ZIMBABWE is now ranked number 145 out of 175 countries measured by the United Nations Development Programme (UNDP) in terms of life expectancy, educational attainment
and adjusted real income.
The Human Development Report was released this week.
Countries in Africa performing worse than Zimbabwe include Kenya (146), Uganda (147), Nigeria (152), Senegal (156), Guinea (157), Rwanda (158), Tanzania (160), Malawi (162), Zambia (163), Angola (164), Chad (165), Guinea-Bissau (166), the Democratic Republic of the Congo (167), Ethiopia (169), Mozambique (170), Burundi (171), Mali (172), Burkina Faso and Sierra Leone (175).
The report said the boom of the 1990s left some 50 nations, half of them in Africa, worse off than they were 10 years earlier with more people going hungry and life expectancy plunging.
Foreign aid declined in the 1990s, debt increased for poor nations, Aids statistics soared and prices dropped for crucial commodities, the main exports from poor nations, according to the annual UN Human Development Report.
“In the so-called great decade, a very significant hard core of countries ended further behind with more poor people,” said Mark Malloch Brown, administrator of the UNDP, which produced the report.
This year’s survey documents progress of 175 countries toward eight UN millennium development goals agreed by world leaders three years ago, ranging from reducing extreme poverty to halting the spread of Aids by 2015.
Fifty-four countries are poorer now than in 1990, and some will not meet the goals for 50 years.
For Arab states and Latin America and the Caribbean reaching the goals by 2015 is possible.
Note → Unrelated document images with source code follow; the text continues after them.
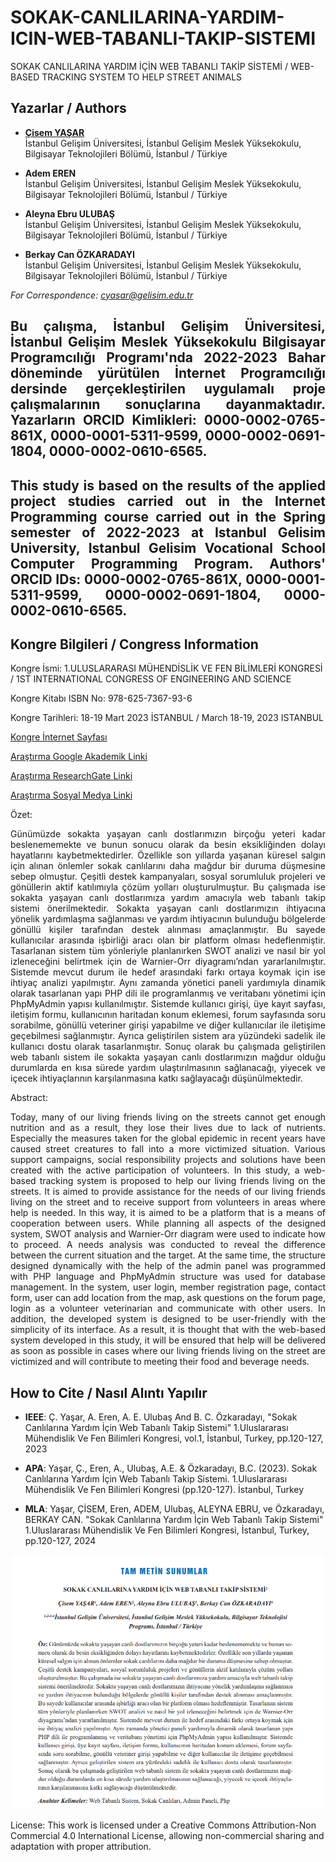 # SOKAK-CANLILARINA-YARDIM-ICIN-WEB-TABANLI-TAKIP-SISTEMI

SOKAK CANLILARINA YARDIM İÇİN WEB TABANLI TAKİP SİSTEMİ / WEB-BASED TRACKING SYSTEM TO HELP STREET ANIMALS

## Yazarlar / Authors

- [**Çisem YAŞAR**](https://scholar.google.com/citations?user=uehmKvoAAAAJ&hl=tr)  
  İstanbul Gelişim Üniversitesi, İstanbul Gelişim Meslek Yüksekokulu, Bilgisayar Teknolojileri Bölümü, İstanbul / Türkiye

- **Adem EREN**  
  İstanbul Gelişim Üniversitesi, İstanbul Gelişim Meslek Yüksekokulu, Bilgisayar Teknolojileri Bölümü, İstanbul / Türkiye

- **Aleyna Ebru ULUBAŞ**  
  İstanbul Gelişim Üniversitesi, İstanbul Gelişim Meslek Yüksekokulu, Bilgisayar Teknolojileri Bölümü, İstanbul / Türkiye

- **Berkay Can ÖZKARADAYI**  
  İstanbul Gelişim Üniversitesi, İstanbul Gelişim Meslek Yüksekokulu, Bilgisayar Teknolojileri Bölümü, İstanbul / Türkiye
  
*For Correspondence: cyasar@gelisim.edu.tr*

## <p align="justify">Bu çalışma, İstanbul Gelişim Üniversitesi, İstanbul Gelişim Meslek Yüksekokulu Bilgisayar Programcılığı Programı'nda 2022-2023 Bahar döneminde yürütülen İnternet Programcılığı dersinde gerçekleştirilen uygulamalı proje çalışmalarının sonuçlarına dayanmaktadır. Yazarların ORCID Kimlikleri: 0000-0002-0765-861X, 0000-0001-5311-9599, 0000-0002-0691-1804, 0000-0002-0610-6565.

## <p align="justify">This study is based on the results of the applied project studies carried out in the Internet Programming course carried out in the Spring semester of 2022-2023 at Istanbul Gelisim University, Istanbul Gelisim Vocational School Computer Programming Program. Authors' ORCID IDs: 0000-0002-0765-861X, 0000-0001-5311-9599, 0000-0002-0691-1804, 0000-0002-0610-6565.

## Kongre Bilgileri / Congress Information

Kongre İsmi: 1.ULUSLARARASI MÜHENDİSLİK VE FEN BİLİMLERİ KONGRESİ / 1ST INTERNATIONAL CONGRESS OF ENGINEERING AND SCIENCE

Kongre Kitabı ISBN No: 978-625-7367-93-6

Kongre Tarihleri: 18-19 Mart 2023 İSTANBUL / March 18-19, 2023 ISTANBUL

[Kongre İnternet Sayfası](https://www.engineeringandsciencescongress.org/)

[Araştırma Google Akademik Linki](https://scholar.google.com/citations?view_op=view_citation&hl=tr&user=uehmKvoAAAAJ&citation_for_view=uehmKvoAAAAJ:W7OEmFMy1HYC)

[Araştırma ResearchGate Linki](https://www.researchgate.net/publication/377890791_SOKAK_CANLILARINA_YARDIM_ICIN_WEB_TABANLI_TAKIP_SISTEMI)

[Araştırma Sosyal Medya Linki](https://www.instagram.com/p/Cp73rdiNnMB/)


Özet:
<p align="justify">Günümüzde sokakta yaşayan canlı dostlarımızın birçoğu yeteri kadar beslenememekte ve bunun sonucu olarak da besin eksikliğinden dolayı hayatlarını kaybetmektedirler. Özellikle son yıllarda yaşanan küresel salgın için alınan önlemler sokak canlılarını daha mağdur bir duruma düşmesine sebep olmuştur. Çeşitli destek kampanyaları, sosyal sorumluluk projeleri ve gönüllerin aktif katılımıyla çözüm yolları oluşturulmuştur. Bu çalışmada ise sokakta yaşayan canlı dostlarımıza yardım amacıyla web tabanlı takip sistemi önerilmektedir. Sokakta yaşayan canlı dostlarımızın ihtiyacına yönelik yardımlaşma sağlanması ve yardım ihtiyacının bulunduğu bölgelerde gönüllü kişiler tarafından destek alınması amaçlanmıştır. Bu sayede kullanıcılar arasında işbirliği aracı olan bir platform olması hedeflenmiştir. Tasarlanan sistem tüm yönleriyle planlanırken SWOT analizi ve nasıl bir yol izleneceğini belirtmek için de Warnier-Orr diyagramı’ndan yararlanılmıştır. Sistemde mevcut durum ile hedef arasındaki farkı ortaya koymak için ise ihtiyaç analizi yapılmıştır. Aynı zamanda yönetici paneli yardımıyla dinamik olarak tasarlanan yapı PHP dili ile programlanmış ve veritabanı yönetimi için PhpMyAdmin yapısı kullanılmıştır. Sistemde kullanıcı girişi, üye kayıt sayfası, iletişim formu, kullanıcının haritadan konum eklemesi, forum sayfasında soru sorabilme, gönüllü veteriner girişi yapabilme ve diğer kullanıcılar ile iletişime geçebilmesi sağlanmıştır. Ayrıca geliştirilen sistem ara yüzündeki sadelik ile kullanıcı dostu olarak tasarlanmıştır. Sonuç olarak bu çalışmada geliştirilen web tabanlı sistem ile sokakta yaşayan canlı dostlarımızın mağdur olduğu durumlarda en kısa sürede yardım ulaştırılmasının sağlanacağı, yiyecek ve içecek ihtiyaçlarının karşılanmasına katkı sağlayacağı düşünülmektedir. 


Abstract:
<p align="justify"> Today, many of our living friends living on the streets cannot get enough nutrition and as a result, they lose their lives due to lack of nutrients. Especially the measures taken for the global epidemic in recent years have caused street creatures to fall into a more victimized situation. Various support campaigns, social responsibility projects and solutions have been created with the active participation of volunteers. In this study, a web-based tracking system is proposed to help our living friends living on the streets. It is aimed to provide assistance for the needs of our living friends living on the street and to receive support from volunteers in areas where help is needed. In this way, it is aimed to be a platform that is a means of cooperation between users. While planning all aspects of the designed system, SWOT analysis and Warnier-Orr diagram were used to indicate how to proceed. A needs analysis was conducted to reveal the difference between the current situation and the target. At the same time, the structure designed dynamically with the help of the admin panel was programmed with PHP language and PhpMyAdmin structure was used for database management. In the system, user login, member registration page, contact form, user can add location from the map, ask questions on the forum page, login as a volunteer veterinarian and communicate with other users. In addition, the developed system is designed to be user-friendly with the simplicity of its interface. As a result, it is thought that with the web-based system developed in this study, it will be ensured that help will be delivered as soon as possible in cases where our living friends living on the street are victimized and will contribute to meeting their food and beverage needs. 


## How to Cite / Nasıl Alıntı Yapılır

- **IEEE**: Ç. Yaşar, A. Eren, A. E. Ulubaş And B. C. Özkaradayı, "Sokak Canlılarına Yardım İçin Web Tabanlı Takip Sistemi"  1.Uluslararası Mühendislik Ve Fen Bilimleri Kongresi, vol.1, İstanbul, Turkey, pp.120-127, 2023                               

- **APA**: Yaşar, Ç., Eren, A., Ulubaş, A.E. & Özkaradayı, B.C. (2023).  Sokak Canlılarına Yardım İçin Web Tabanlı Takip Sistemi. 1.Uluslararası Mühendislik Ve Fen Bilimleri Kongresi (pp.120-127). İstanbul, Turkey                            
- **MLA**: Yaşar, ÇİSEM, Eren, ADEM, Ulubaş, ALEYNA EBRU, ve Özkaradayı, BERKAY CAN.  "Sokak Canlılarına Yardım İçin Web Tabanlı Takip Sistemi"  1.Uluslararası Mühendislik Ve Fen Bilimleri Kongresi, İstanbul, Turkey, pp.120-127, 2024               

![Bildiri Metni](https://github.com/cyasar34/SOKAK-CANLILARINA-YARDIM-ICIN-WEB-TABANLI-TAKIP-SISTEMI/blob/main/sokak_canlilarina_yardim_web_sitesi.PNG)

License:
This work is licensed under a Creative Commons Attribution-Non Commercial 4.0 International License, allowing non-commercial sharing and adaptation with proper attribution.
But the report said it would take 20 sub-Saharan African until 2129 to achieve universal primary education, until 2147 to halve extreme poverty and until 2165 to cut child mortality by two-thirds.
The report once again calls for foreign aid to be doubled to US$100 billion annually. And of the current $50-55 billion only a fraction is spent on implementing the millennium goals, it says.
“Every European cow is getting a $3 a day subsidy whereas 40% of Africans live on less than $1 a day,” Malloch Brown said, calling the 1990s a decade of “development on the cheap.”
The report argues for a broader view of how to lift the least developed nations out of extreme poverty rather than the “Washington consensus” of the World Bank and International Monetary Fund that included budget discipline, deregulation and the liberalization of trade and finance.
Instead it agrees with such economists as Dani Rodrik of Harvard who contend that a single set of policies for all countries can do more harm than good.
For example, Bolivia and Uganda, were considered the “donor darlings” in the 1990s for pursuing World Bank and IMF policies. But neither has reaped substantial economic returns, having neglected infrastructure necessary for landlocked nations to export goods, Malloch Brown said.
The report also asks poor nations to map out reasonable plans to reach the eight-millennium goals and show what funds and programs would be needed to obtain them.
“You can’t spend money you don’t have. But in any spending plan you need to clearly demonstrate what you need from the donor community to meet the Millennium goals,” Malloch Brown said.
Since 1990, East Asia and the Pacific, led by China, have nearly halved extreme income poverty, the report said.
But poverty soared over the last decade in central Asia after the breakup of the Soviet Union as well as areas of Russia, Algeria, Mongolia, Nigeria, Venezuela and Zimbabwe.
The report includes a Human Development Index that rates countries according to education, life expectancy and per capita income.
Norway, for the third consecutive year, ranked on top, the United States was in seventh place and Sierra Leone again is in last place among 175 rankings.